> _EXERCISE_: Without the pictures, give every record again exactly.

-- TASK INPUT follows --

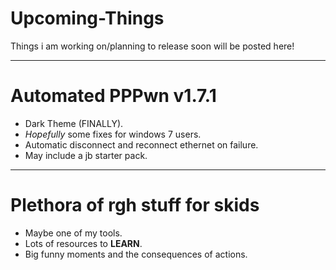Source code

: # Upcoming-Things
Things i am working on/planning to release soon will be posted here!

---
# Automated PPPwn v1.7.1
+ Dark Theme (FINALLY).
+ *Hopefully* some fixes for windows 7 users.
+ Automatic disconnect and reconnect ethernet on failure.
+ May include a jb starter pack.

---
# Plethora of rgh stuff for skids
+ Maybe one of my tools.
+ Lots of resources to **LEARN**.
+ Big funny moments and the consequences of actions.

-- TASK INPUT concluded --

> _TASK OUTPUT_:
Source code

: # Upcoming-Things
Things i am working on/planning to release soon will be posted here!

---
# Automated PPPwn v1.7.1
+ Dark Theme (FINALLY).
+ *Hopefully* some fixes for windows 7 users.
+ Automatic disconnect and reconnect ethernet on failure.
+ May include a jb starter pack.

---
# Plethora of rgh stuff for skids
+ Maybe one of my tools.
+ Lots of resources to **LEARN**.
+ Big funny moments and the consequences of actions.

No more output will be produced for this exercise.